- How he had some valid points to make about our throw away society
- His obvious intelligence and wit
- The journey that he had to go on to recognise his problem with hoarding
- His grief at losing his parents
- The friendship that developed between him and Andy Honey the local landscaper
- The little steps they both took to start clearing away the clutter and garbage
- When those in the community who weren't snobs got in and started helping and cooking him meals.
In some small way I can relate to Richard. I have a problem with hoarding. I thought if he could clear out 30 + years of clutter I could see my way to tackle my own 8 year old problem.
Here it is:
I have kept boxes. Many many boxes. We have moved house 6 times in the ten years of our marriage. Every time I buy a new appliance I keep the box so that I can pack that appliance back into it when we move again. Sounds fair enough right?
Not really. It goes beyond that. I have kept lots of boxes from the toys my kids have received over the past 8 years as well. Why? Well mostly because I thought that when it came time to sell them on ebay, folks would appreciate that they are in their original box. Right?
Not really. I have NEVER sold anything on ebay. I probably never will.
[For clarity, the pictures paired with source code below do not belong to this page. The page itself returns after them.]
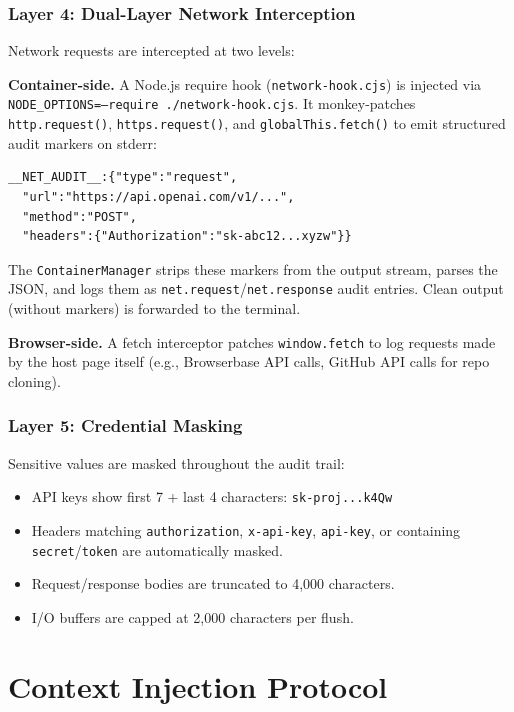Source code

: \documentclass[11pt,twocolumn]{article}
\begin{document}
\subsubsection{Layer 4: Dual-Layer Network Interception}

Network requests are intercepted at two levels:

\textbf{Container-side.} A Node.js require hook (\texttt{network-hook.cjs}) is injected via \texttt{NODE\_OPTIONS=--require ./network-hook.cjs}. It monkey-patches \texttt{http.request()}, \texttt{https.request()}, and \texttt{globalThis.fetch()} to emit structured audit markers on stderr:

\begin{lstlisting}
__NET_AUDIT__:{"type":"request",
  "url":"https://api.openai.com/v1/...",
  "method":"POST",
  "headers":{"Authorization":"sk-abc12...xyzw"}}
\end{lstlisting}

The \texttt{ContainerManager} strips these markers from the output stream, parses the JSON, and logs them as \texttt{net.request}/\texttt{net.response} audit entries. Clean output (without markers) is forwarded to the terminal.

\textbf{Browser-side.} A fetch interceptor patches \texttt{window.fetch} to log requests made by the host page itself (e.g., Browserbase API calls, GitHub API calls for repo cloning).

\subsubsection{Layer 5: Credential Masking}

Sensitive values are masked throughout the audit trail:

\begin{itemize}[noitemsep]
  \item API keys show first 7 + last 4 characters: \texttt{sk-proj...k4Qw}
  \item Headers matching \texttt{authorization}, \texttt{x-api-key}, \texttt{api-key}, or containing \texttt{secret}/\texttt{token} are automatically masked.
  \item Request/response bodies are truncated to 4,000 characters.
  \item I/O buffers are capped at 2,000 characters per flush.
\end{itemize}

\section{Context Injection Protocol}
\label{sec:protocol}
\end{document}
It is too time consuming. And to be honest I mostly give away our toys to other families when our kids outgrow them. So there's no real reason to hang onto the original boxes any more. So why are they still stacked in our garage looking so very ugly and cluttered? Indecision and guilt I suppose. I find it hard to throw things away if I made a decision to keep them. And the longer I have kept them, the harder it is to turf them.
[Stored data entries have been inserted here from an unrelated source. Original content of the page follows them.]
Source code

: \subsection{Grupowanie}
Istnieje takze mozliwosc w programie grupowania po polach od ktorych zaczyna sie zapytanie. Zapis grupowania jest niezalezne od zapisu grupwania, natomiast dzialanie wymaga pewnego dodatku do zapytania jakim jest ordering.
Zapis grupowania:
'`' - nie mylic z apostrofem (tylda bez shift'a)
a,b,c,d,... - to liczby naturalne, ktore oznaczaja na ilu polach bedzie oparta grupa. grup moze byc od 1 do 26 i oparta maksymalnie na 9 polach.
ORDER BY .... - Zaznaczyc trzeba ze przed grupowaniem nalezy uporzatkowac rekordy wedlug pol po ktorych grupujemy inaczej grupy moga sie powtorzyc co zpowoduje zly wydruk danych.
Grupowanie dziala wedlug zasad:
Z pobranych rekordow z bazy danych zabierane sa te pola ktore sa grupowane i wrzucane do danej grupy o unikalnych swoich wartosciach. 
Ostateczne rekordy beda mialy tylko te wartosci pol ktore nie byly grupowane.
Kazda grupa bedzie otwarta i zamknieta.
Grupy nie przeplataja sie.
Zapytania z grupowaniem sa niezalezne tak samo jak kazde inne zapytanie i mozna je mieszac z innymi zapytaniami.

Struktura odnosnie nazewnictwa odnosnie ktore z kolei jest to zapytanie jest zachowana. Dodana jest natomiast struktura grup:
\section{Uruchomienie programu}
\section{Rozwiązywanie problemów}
So you can see why I can relate to Richard. I saw the pain on his face when things he had collected were uncovered and he was faced with the decision to throw them out.
But I have decided that one good turn deserves another and have set myself a challenge to deal with my hoarding of boxes this week. It is still a work in progress - mostly because our recycling bin is full and won't be emptied until Friday. But I have made a start.
Ok I admit it's a small start. As you can see the bottom right pictures are hardly different at all. But I have plans for that new trailer once my husband registers it. I have also started tackling other hoarding areas - like unopened mail.
And decluttering the problem areas such as:
The Household Command Centre in the kitchen. Sorry I had no SD card in my camera when I took the BEFORE photos but trust me, it was a mess!
My Sewing Room - especially after my frantic Sunday deadline project.
I got a brilliant idea from Jane of Where Jane Creates and bought some small $3 containers to put my scraps into. I feel so liberated by their colour coding. Thanks Jane.
There was a small snippet of sewing today though. The August QCA Bee block for Laura of Quokka Quilts is a unique Piet Mondrian inspired one. It involves only 5 solids and very minimal lines. I think it is going to be a very striking quilt when Laura puts all the blocks together.
Kristy, from Quiet Play, designed a paper pieced block for me on her EQ. But after I drew it all up, I found that I could make the sections without the paper. I liked it so much that I made 2.